The idea behind a temporary buydown is that it will give you the ability to get into a house that you want now, and when rates drop in the future (which they will) you can refinance to a better fixed rate.
What’s even better about this option is that homes are sitting on the market longer right now, so some sellers are offering to pay this as a concession. And even if a seller isn’t initially offering a concession for a buydown, you can ask for it as part of your negotiation.
Asking for a price reduction of $10,000 will save you somewhere between $65-$75 a month on your mortgage. In the example above, the rate buydown saves you nearly $500 month in your first year.
Make a larger down payment
In an ideal world, you’d be able to put down 20% for your down payment. The majority of first-time buyers aren’t able to do this, and the affordability gap that has continued to grow over the last few years have made this even more difficult. Fortunately there are loan options and buyer programs to help folks who can’t come up with 20% to get into homeownership.
But if you’re leveraging your equity from a current home or are in the fortunate position to have that much liquid capital, then putting down 20% is the way to go. You’re interest rate will be a little lower, and you’ll avoid having to pay private mortgage insurance (PMI), and on average, PMI costs range?between 0.22% to 2.25% of your mortgage.

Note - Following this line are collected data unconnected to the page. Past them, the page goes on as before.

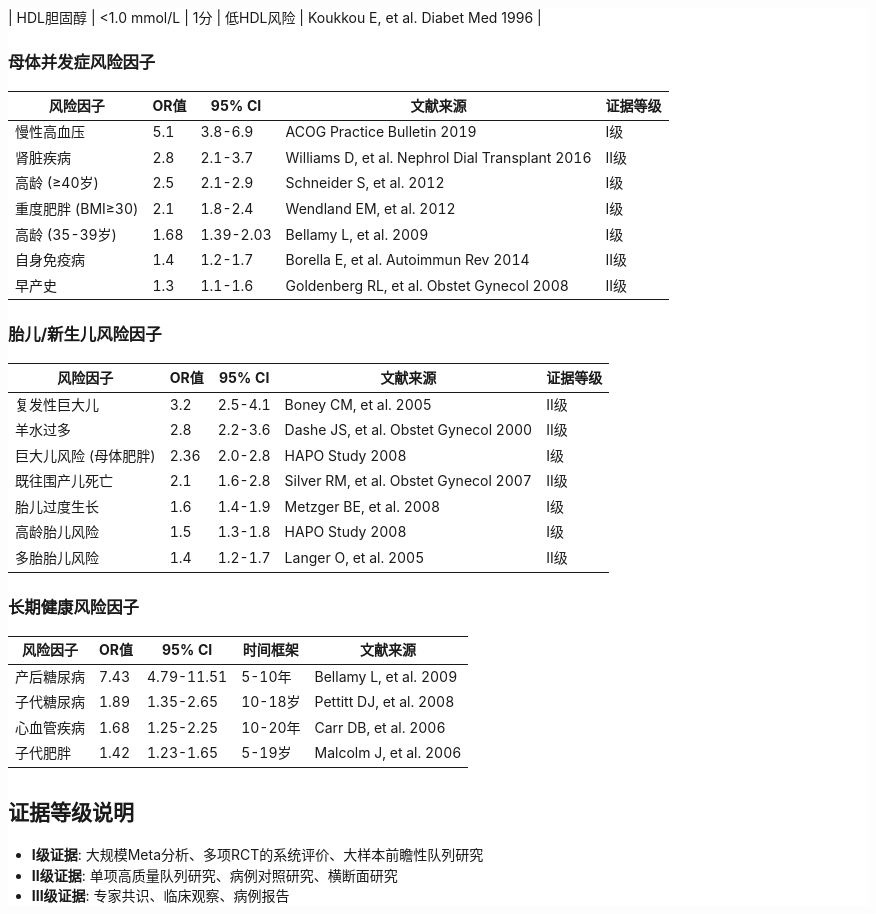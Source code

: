 | HDL胆固醇 | <1.0 mmol/L | 1分 | 低HDL风险 | Koukkou E, et al. Diabet Med 1996 |

### 母体并发症风险因子

| 风险因子 | OR值 | 95% CI | 文献来源 | 证据等级 |
|---------|------|--------|----------|----------|
| 慢性高血压 | 5.1 | 3.8-6.9 | ACOG Practice Bulletin 2019 | I级 |
| 肾脏疾病 | 2.8 | 2.1-3.7 | Williams D, et al. Nephrol Dial Transplant 2016 | II级 |
| 高龄 (≥40岁) | 2.5 | 2.1-2.9 | Schneider S, et al. 2012 | I级 |
| 重度肥胖 (BMI≥30) | 2.1 | 1.8-2.4 | Wendland EM, et al. 2012 | I级 |
| 高龄 (35-39岁) | 1.68 | 1.39-2.03 | Bellamy L, et al. 2009 | I级 |
| 自身免疫病 | 1.4 | 1.2-1.7 | Borella E, et al. Autoimmun Rev 2014 | II级 |
| 早产史 | 1.3 | 1.1-1.6 | Goldenberg RL, et al. Obstet Gynecol 2008 | II级 |

### 胎儿/新生儿风险因子

| 风险因子 | OR值 | 95% CI | 文献来源 | 证据等级 |
|---------|------|--------|----------|----------|
| 复发性巨大儿 | 3.2 | 2.5-4.1 | Boney CM, et al. 2005 | II级 |
| 羊水过多 | 2.8 | 2.2-3.6 | Dashe JS, et al. Obstet Gynecol 2000 | II级 |
| 巨大儿风险 (母体肥胖) | 2.36 | 2.0-2.8 | HAPO Study 2008 | I级 |
| 既往围产儿死亡 | 2.1 | 1.6-2.8 | Silver RM, et al. Obstet Gynecol 2007 | II级 |
| 胎儿过度生长 | 1.6 | 1.4-1.9 | Metzger BE, et al. 2008 | I级 |
| 高龄胎儿风险 | 1.5 | 1.3-1.8 | HAPO Study 2008 | I级 |
| 多胎胎儿风险 | 1.4 | 1.2-1.7 | Langer O, et al. 2005 | II级 |

### 长期健康风险因子

| 风险因子 | OR值 | 95% CI | 时间框架 | 文献来源 |
|---------|------|--------|----------|----------|
| 产后糖尿病 | 7.43 | 4.79-11.51 | 5-10年 | Bellamy L, et al. 2009 |
| 子代糖尿病 | 1.89 | 1.35-2.65 | 10-18岁 | Pettitt DJ, et al. 2008 |
| 心血管疾病 | 1.68 | 1.25-2.25 | 10-20年 | Carr DB, et al. 2006 |
| 子代肥胖 | 1.42 | 1.23-1.65 | 5-19岁 | Malcolm J, et al. 2006 |

## 证据等级说明

- **I级证据**: 大规模Meta分析、多项RCT的系统评价、大样本前瞻性队列研究
- **II级证据**: 单项高质量队列研究、病例对照研究、横断面研究  
- **III级证据**: 专家共识、临床观察、病例报告
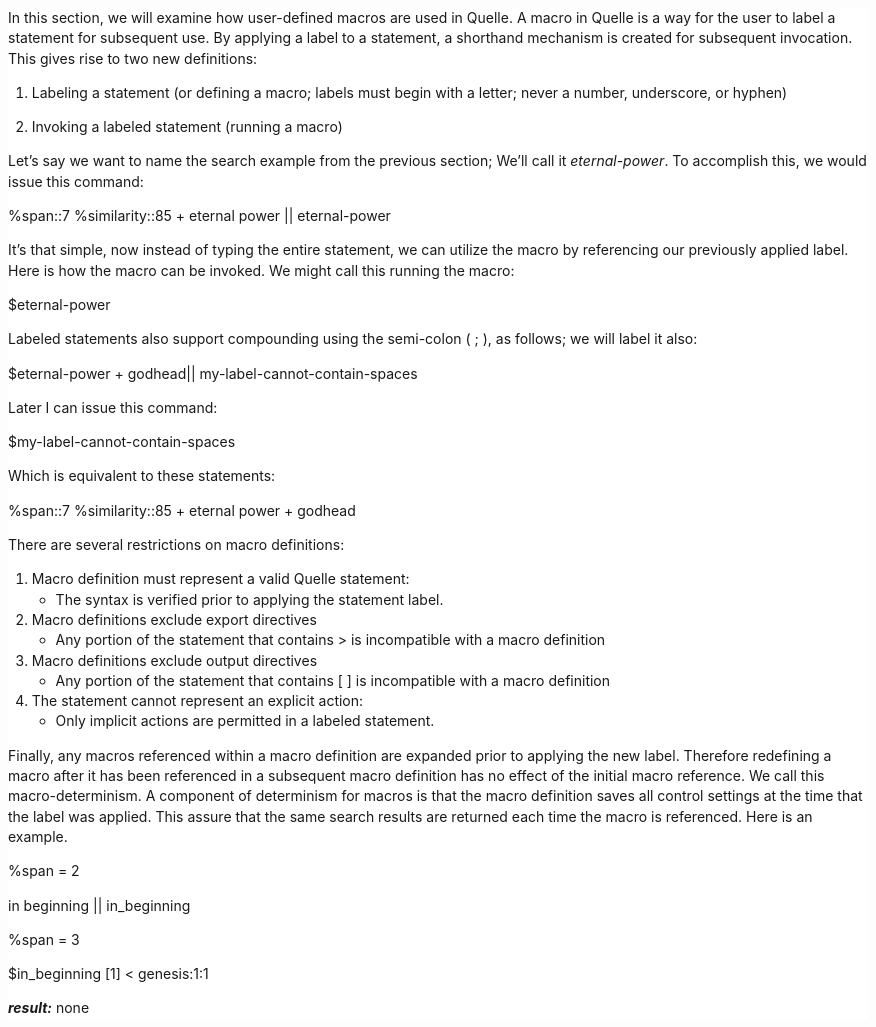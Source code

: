 In this section, we will examine how user-defined macros are used in Quelle.  A macro in Quelle is a way for the user to label a statement for subsequent use.  By applying a label to a statement, a shorthand mechanism is created for subsequent invocation. This gives rise to two new definitions:

1. Labeling a statement (or defining a macro; labels must begin with a letter; never a number, underscore, or hyphen)

2. Invoking a labeled statement (running a macro)


Let’s say we want to name the search example from the previous section; We’ll call it *eternal-power*. To accomplish this, we would issue this command:

%span::7 %similarity::85 + eternal power || eternal-power

It’s that simple, now instead of typing the entire statement, we can utilize the macro by referencing our previously applied label. Here is how the macro can be invoked. We might call this running the macro:

$eternal-power

Labeled statements also support compounding using the semi-colon ( ; ), as follows; we will label it also:

$eternal-power + godhead|| my-label-cannot-contain-spaces

Later I can issue this command:

$my-label-cannot-contain-spaces

Which is equivalent to these statements:

%span::7  %similarity::85 + eternal power + godhead

There are several restrictions on macro definitions:

1. Macro definition must represent a valid Quelle statement:
   - The syntax is verified prior to applying the statement label.
2. Macro definitions exclude export directives
   - Any portion of the statement that contains > is incompatible with a macro definition
3. Macro definitions exclude output directives
   - Any portion of the statement that contains [ ] is incompatible with a macro definition
4. The statement cannot represent an explicit action:
   - Only implicit actions are permitted in a labeled statement.

Finally, any macros referenced within a macro definition are expanded prior to applying the new label. Therefore redefining a macro after it has been referenced in a subsequent macro definition has no effect of the initial macro reference. We call this macro-determinism.  A component of determinism for macros is that the macro definition saves all control settings at the time that the label was applied. This assure that the same search results are returned each time the macro is referenced. Here is an example.

%span = 2

in beginning || in_beginning

%span = 3

$in_beginning [1] < genesis:1:1

***result:*** none
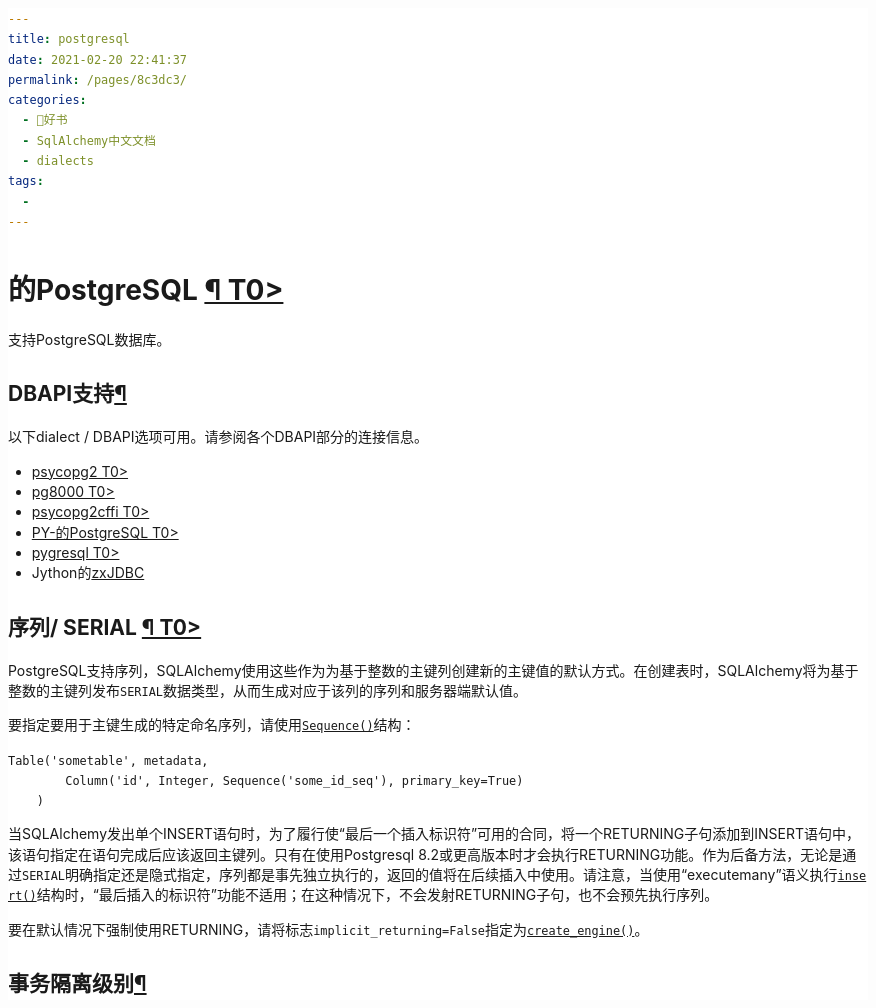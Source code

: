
 ```yaml
---
title: postgresql
date: 2021-02-20 22:41:37
permalink: /pages/8c3dc3/
categories:
  - 📖好书
  - SqlAlchemy中文文档
  - dialects
tags:
  - 
---
```

的PostgreSQL [¶ T0\>](#module-sqlalchemy.dialects.postgresql.base "Permalink to this headline")
===============================================================================================

支持PostgreSQL数据库。

DBAPI支持[¶](#dialect-postgresql "Permalink to this headline")
--------------------------------------------------------------

以下dialect / DBAPI选项可用。请参阅各个DBAPI部分的连接信息。

-   [psycopg2 T0\>](#module-sqlalchemy.dialects.postgresql.psycopg2)
-   [pg8000 T0\>](#module-sqlalchemy.dialects.postgresql.pg8000)
-   [psycopg2cffi
    T0\>](#module-sqlalchemy.dialects.postgresql.psycopg2cffi)
-   [PY-的PostgreSQL
    T0\>](#module-sqlalchemy.dialects.postgresql.pypostgresql)
-   [pygresql T0\>](#module-sqlalchemy.dialects.postgresql.pygresql)
-   Jython的[zxJDBC](#module-sqlalchemy.dialects.postgresql.zxjdbc)

序列/ SERIAL [¶ T0\>](#sequences-serial "Permalink to this headline")
---------------------------------------------------------------------

PostgreSQL支持序列，SQLAlchemy使用这些作为为基于整数的主键列创建新的主键值的默认方式。在创建表时，SQLAlchemy将为基于整数的主键列发布`SERIAL`数据类型，从而生成对应于该列的序列和服务器端默认值。

要指定要用于主键生成的特定命名序列，请使用[`Sequence()`](core_defaults.html#sqlalchemy.schema.Sequence "sqlalchemy.schema.Sequence")结构：

    Table('sometable', metadata,
            Column('id', Integer, Sequence('some_id_seq'), primary_key=True)
        )

当SQLAlchemy发出单个INSERT语句时，为了履行使“最后一个插入标识符”可用的合同，将一个RETURNING子句添加到INSERT语句中，该语句指定在语句完成后应该返回主键列。只有在使用Postgresql
8.2或更高版本时才会执行RETURNING功能。作为后备方法，无论是通过`SERIAL`明确指定还是隐式指定，序列都是事先独立执行的，返回的值将在后续插入中使用。请注意，当使用“executemany”语义执行[`insert()`](core_dml.html#sqlalchemy.sql.expression.insert "sqlalchemy.sql.expression.insert")结构时，“最后插入的标识符”功能不适用；在这种情况下，不会发射RETURNING子句，也不会预先执行序列。

要在默认情况下强制使用RETURNING，请将标志`implicit_returning=False`指定为[`create_engine()`](core_engines.html#sqlalchemy.create_engine "sqlalchemy.create_engine")。

事务隔离级别[¶](#transaction-isolation-level "Permalink to this headline")
--------------------------------------------------------------------------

Using the $350,000 example above, you’re looking at a minimum of $150 per month, and that’s assuming you have a near-perfect credit rating.
Pay down debt / boost your credit score
Carrying consumer debt hurts your credit score, which pushes your rates up. A good mortgage lender can help you figure out a gameplan on what debts you should attack first and how you can improve your credit score so you can get a better rate. Patience and self-discipline are the keys to success here.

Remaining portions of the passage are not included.